# Suche H60 Corsair Adapter für 1150 Sockel



## MrAstinos (13. Januar 2014)

*Suche H60 Corsair Adapter für 1150 Sockel*

Servus,

da ich noch eine Wasserkühlung von Corsair habe (h60) dachte ich mir ich kühl damit meinen i54670k, jetzt ist mir aufgefallen das ich aber nur den Adapter für den AM2 habe brauch aber einen für Sockel 1150 ... meine Frage ist jetzt wo finde ich da was. Habe mich echt bisher doof gesucht.
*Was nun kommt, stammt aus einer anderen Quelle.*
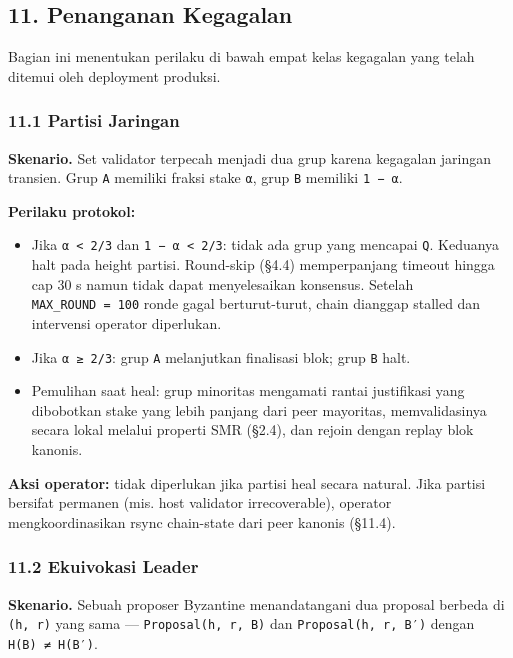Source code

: \documentclass[11pt,a4paper]{article}
\providecommand{\tightlist}{\setlength{\itemsep}{0pt}\setlength{\parskip}{0pt}}
\begin{document}
\hypertarget{penanganan-kegagalan}{%
\subsection{11. Penanganan Kegagalan}\label{penanganan-kegagalan}}

Bagian ini menentukan perilaku di bawah empat kelas kegagalan yang telah ditemui oleh deployment produksi.

\hypertarget{partisi-jaringan}{%
\subsubsection{11.1 Partisi Jaringan}\label{partisi-jaringan}}

\textbf{Skenario.} Set validator terpecah menjadi dua grup karena kegagalan jaringan transien. Grup \texttt{A} memiliki fraksi stake \texttt{α}, grup \texttt{B} memiliki \texttt{1\ −\ α}.

\textbf{Perilaku protokol:}

\begin{itemize}
\tightlist
\item
  Jika \texttt{α\ \textless{}\ 2/3} dan \texttt{1\ −\ α\ \textless{}\ 2/3}: tidak ada grup yang mencapai \texttt{Q}. Keduanya halt pada height partisi. Round-skip (§4.4) memperpanjang timeout hingga cap 30 s namun tidak dapat menyelesaikan konsensus. Setelah \texttt{MAX\_ROUND\ =\ 100} ronde gagal berturut-turut, chain dianggap stalled dan intervensi operator diperlukan.
\item
  Jika \texttt{α\ ≥\ 2/3}: grup \texttt{A} melanjutkan finalisasi blok; grup \texttt{B} halt.
\item
  Pemulihan saat heal: grup minoritas mengamati rantai justifikasi yang dibobotkan stake yang lebih panjang dari peer mayoritas, memvalidasinya secara lokal melalui properti SMR (§2.4), dan rejoin dengan replay blok kanonis.
\end{itemize}

\textbf{Aksi operator:} tidak diperlukan jika partisi heal secara natural. Jika partisi bersifat permanen (mis. host validator irrecoverable), operator mengkoordinasikan rsync chain-state dari peer kanonis (§11.4).

\hypertarget{ekuivokasi-leader}{%
\subsubsection{11.2 Ekuivokasi Leader}\label{ekuivokasi-leader}}

\textbf{Skenario.} Sebuah proposer Byzantine menandatangani dua proposal berbeda di \texttt{(h,\ r)} yang sama --- \texttt{Proposal(h,\ r,\ B)} dan \texttt{Proposal(h,\ r,\ B′)} dengan \texttt{H(B)\ ≠\ H(B′)}.
\end{document}
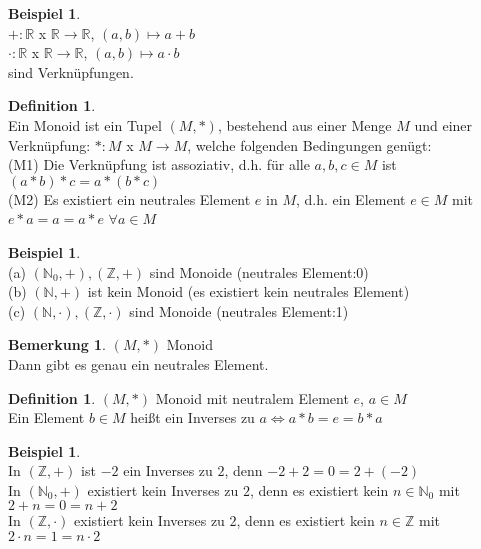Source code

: \documentclass[10pt,a4paper,numbers=endperiod]{scrartcl}
\theoremstyle{definition}
\newtheorem{defi}[satz]{Definition}
\newtheorem{bem}[satz]{Bemerkung}
\newtheorem{bsp}[satz]{Beispiel}
\begin{document}
\begin{bsp}
	$ $ \\
	$+: \mathbb{R}$ x $\mathbb{R} \rightarrow \mathbb{R}$, $(a,b) \mapsto a+b$\\
	$\cdot: \mathbb{R}$ x $\mathbb{R} \rightarrow \mathbb{R}$, $(a,b) \mapsto a \cdot b$\\
	sind Verknüpfungen. 
\end{bsp}

\begin{defi}
	$ $\\
	Ein Monoid ist ein Tupel $(M,*)$, bestehend aus einer Menge $M$ und einer Verknüpfung: $*: M$ x $M \rightarrow M$, welche folgenden Bedingungen genügt:\\
	(M1) Die Verknüpfung ist assoziativ, d.h. für alle $a,b,c \in M$ ist $(a*b)*c = a*(b*c)$\\
	(M2) Es existiert ein neutrales Element $e$ in $M$, d.h. ein Element $e \in M$ mit $e*a = a = a*e$ $\forall a \in M$ 
\end{defi}

\begin{bsp}
	$ $ \\
	(a) $(\mathbb{N}_0, +), (\mathbb{Z}, +)$ sind Monoide (neutrales Element:$0$)\\
	(b) $(\mathbb{N}, +)$ ist kein Monoid (es existiert kein neutrales Element)\\
	(c) $(\mathbb{N},\cdot), (\mathbb{Z}, \cdot)$ sind Monoide (neutrales Element:1)
\end{bsp}

\begin{bem}
	$(M, *)$ Monoid\\
	Dann gibt es genau ein neutrales Element.
\end{bem}

\begin{defi}
	$(M, *)$ Monoid mit neutralem Element $e$, $a \in M$\\
	Ein Element $b \in M$ heißt ein Inverses zu $a \Leftrightarrow a*b=e=b*a$
\end{defi}

\begin{bsp}
	$ $ \\
	In $(\mathbb{Z},+)$ ist $-2$ ein Inverses zu $2$, denn $-2+2=0=2+(-2)$\\
	In $(\mathbb{N}_0, +)$ existiert kein Inverses zu $2$, denn es existiert kein $n \in \mathbb{N}_0$ mit $2+n=0=n+2$\\
	In $(\mathbb{Z}, \cdot)$ existiert kein Inverses zu $2$, denn es existiert kein $n \in \mathbb{Z}$ mit $2 \cdot n = 1 = n \cdot 2$
\end{bsp}
\end{document}
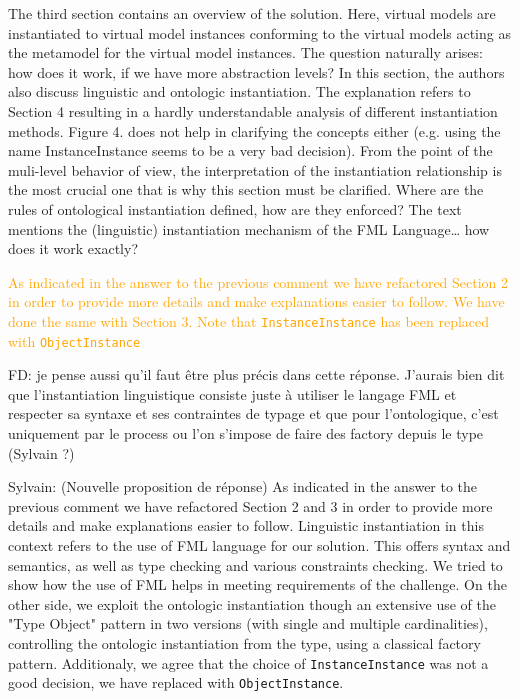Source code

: \documentclass[10pt]{article}
\begin{document}
\begin{response}{The third section contains an overview of the solution. Here, virtual models are instantiated to virtual model instances conforming to the virtual models acting as the metamodel for the virtual model instances. The question naturally arises: how does it work, if we have more abstraction levels?  In this section, the authors also discuss linguistic and ontologic instantiation. The explanation refers to Section 4 resulting in a hardly understandable analysis of different instantiation methods. Figure 4. does not help in clarifying the concepts either (e.g. using the name InstanceInstance seems to be a very bad decision). From the point of the muli-level behavior of view, the interpretation of the instantiation relationship is the most crucial one that is why this section must be clarified. Where are the rules of ontological instantiation defined, how are they enforced? The text mentions the (linguistic) instantiation mechanism of the FML Language… how does it work exactly?}

\textcolor{orange}{As indicated in the answer to the previous comment we have refactored Section 2 in order to provide more details and make explanations easier to follow. We have done the same with Section 3. Note that \texttt{InstanceInstance} has been replaced with \texttt{ObjectInstance}} 

{\color{red} FD: je pense aussi qu'il faut être plus précis dans cette réponse. J'aurais bien dit que l'instantiation linguistique consiste juste à utiliser le langage FML et respecter sa syntaxe et ses contraintes de typage et que pour l'ontologique, c'est uniquement par le process ou l'on s'impose de faire des factory depuis le type (Sylvain ?)}

{\color{red} Sylvain: (Nouvelle proposition de réponse) As indicated in the answer to the previous comment we have refactored Section 2 and 3 in order to provide more details and make explanations easier to follow. Linguistic instantiation in this context refers to the use of FML language for our solution. This offers syntax and semantics, as well as type checking and various constraints checking. We tried to show how the use of FML helps in meeting requirements of the challenge. On the other side, we exploit the ontologic instantiation though an extensive use of the "Type Object" pattern in two versions (with single and multiple cardinalities), controlling the ontologic instantiation from the type, using a classical factory pattern. Additionaly, we agree that the choice of \texttt{InstanceInstance} was not a good decision, we have replaced with \texttt{ObjectInstance}.}

\end{response}
\end{document}
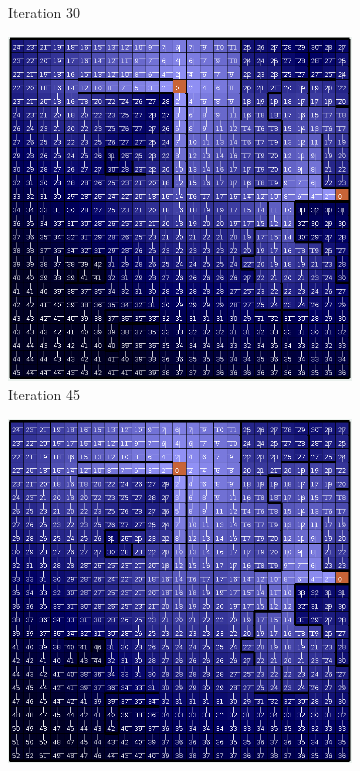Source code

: \documentclass[letterpaper]{article}
\begin{document}
\begin{figure}
\begin{subfigure}{.3\textwidth}
			\caption{Iteration 30}
		\end{subfigure}
		\begin{subfigure}{.3\textwidth}
			\centering
			\includegraphics[width=\linewidth]{images/big_vi_45}
			\caption{Iteration 45}
		\end{subfigure}
		\begin{subfigure}{.3\textwidth}
			\centering
			\includegraphics[width=\linewidth]{images/big_vi_60}

\end{subfigure}
\end{figure}
\end{document}
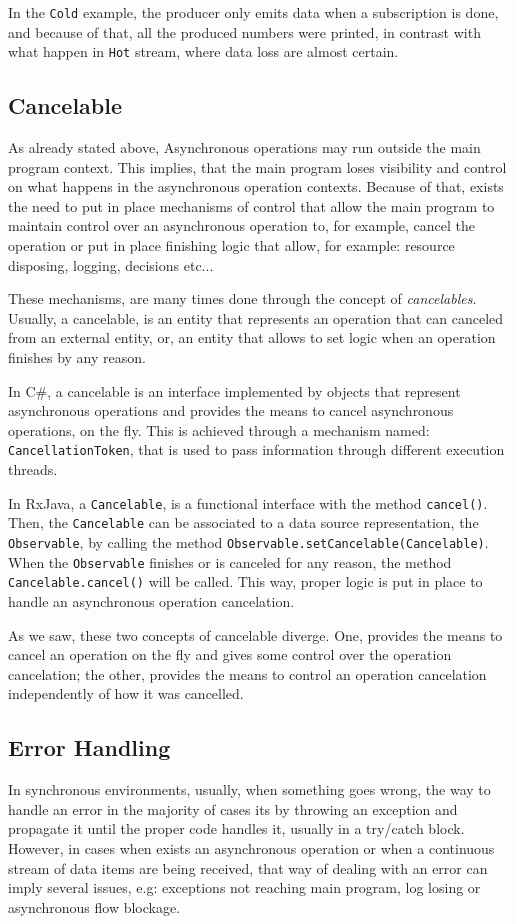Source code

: 	In the \texttt{Cold} example, the producer only emits data when a subscription is done, and because of that, all the produced numbers were printed, in contrast with what happen in \texttt{Hot} stream, where data loss are almost certain. 
	\clearpage
	\subsection{Cancelable} 
	As already stated above, Asynchronous operations may run outside the main program context. 
	This implies, that the main program loses visibility and control on what happens in the asynchronous operation contexts.
	Because of that, exists the need to put in place mechanisms of control that allow the main program to maintain control over an asynchronous operation to, for example, cancel the operation or put in place finishing logic that allow, for example: resource disposing, logging, decisions etc...

	These mechanisms, are many times done through the concept of \textit{cancelables}. 
	Usually, a cancelable, is an entity that represents an operation that can canceled from an external entity, or, an entity that allows to set logic when an operation finishes by any reason.
 
	In C\#, a cancelable is an interface implemented by objects that represent asynchronous operations and provides the means to cancel asynchronous operations, on the fly. 
	This is achieved through a mechanism named: \texttt{CancellationToken}, that is used to pass information through different execution threads. 
	
	In RxJava, a \texttt{Cancelable}, is a functional interface with the method \texttt{cancel()}. Then, the \texttt{Cancelable} can be associated to a data source representation, the \texttt{Observable}, by calling the method \texttt{Observable.setCancelable(Cancelable)}. 
	When the \texttt{Observable} finishes or is canceled for any reason, the method \texttt{Cancelable.cancel()} will be called. 
	This way,  proper logic is put in place to handle an asynchronous operation cancelation.
	
	As we saw, these two concepts of cancelable diverge. One, provides the means to cancel an operation on the fly and gives some control over the operation cancelation; the other, provides the means to control an operation cancelation independently of how it was cancelled.
	
	\clearpage
	\subsection{Error Handling}  
	In synchronous environments, usually, when something goes wrong, the way to handle an error in the majority of cases its by throwing an exception and propagate it until the proper code handles it, usually  in a try/catch block. 
	However, in cases when exists an asynchronous operation or when a continuous stream of data items are being received, that way of dealing with an error can imply several issues, e.g: exceptions not reaching main program, log losing or asynchronous flow blockage. 
	
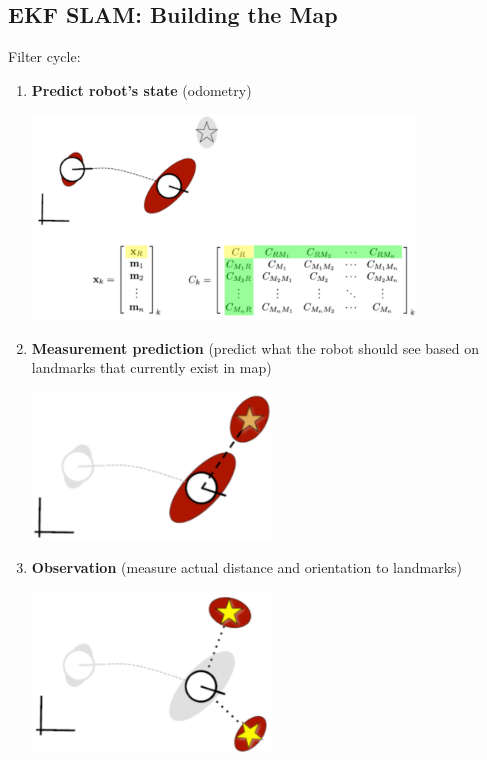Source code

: \documentclass[10pt]{article}
\begin{document}
\subsection*{EKF SLAM: Building the Map}
Filter cycle:
\begin{enumerate}
    \item \textbf{Predict robot's state} (odometry)
    \begin{center} 
        \includegraphics*[width=0.8\textwidth]{L2_12.png} 
    \end{center}
    \item \textbf{Measurement prediction} (predict what the robot should see based on landmarks that currently exist in map)
    \begin{center} 
        \includegraphics*[width=0.5\textwidth]{L2_13.png} 
    \end{center}
    \item \textbf{Observation} (measure actual distance and orientation to landmarks)
    \begin{center} 
        \includegraphics*[width=0.5\textwidth]{L2_14.png} 
    \end{center}

\end{enumerate}
\end{document}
Wenn einer einen Tipp hat dann auf geht der Peter?!

AStinos


----------



## Icebreaker87 (13. Januar 2014)

*AW: Suche H60 Corsair Adapter für 1150 Sockel*

Der von Sockel 1155 ist doch der gleiche


----------



## nemesis0409 (13. Januar 2014)

*AW: Suche H60 Corsair Adapter für 1150 Sockel*

Schalom,
schau mal ob du hier was findest
Cooling Parts - Parts
oder gockel mal nach "Hydro Series H60/H80/H100 Universal Bracket kit"


----------



## MrAstinos (14. Januar 2014)

*AW: Suche H60 Corsair Adapter für 1150 Sockel*



Icebreaker87 schrieb:


> Der von Sockel 1155 ist doch der gleiche


 
Ich hatte vorher nen AMD AM2 Sockel ... und da meine H60 drauf ... und da war leider nur nen AM2 Adapater dabei den kann ich nicht für den 1150 Sockel!


----------



## Nori_GER (14. Januar 2014)

*AW: Suche H60 Corsair Adapter für 1150 Sockel*

Schreib doch einfach mal hier im Forum im Corsair Support. Vielleicht können die dir helfen.


----------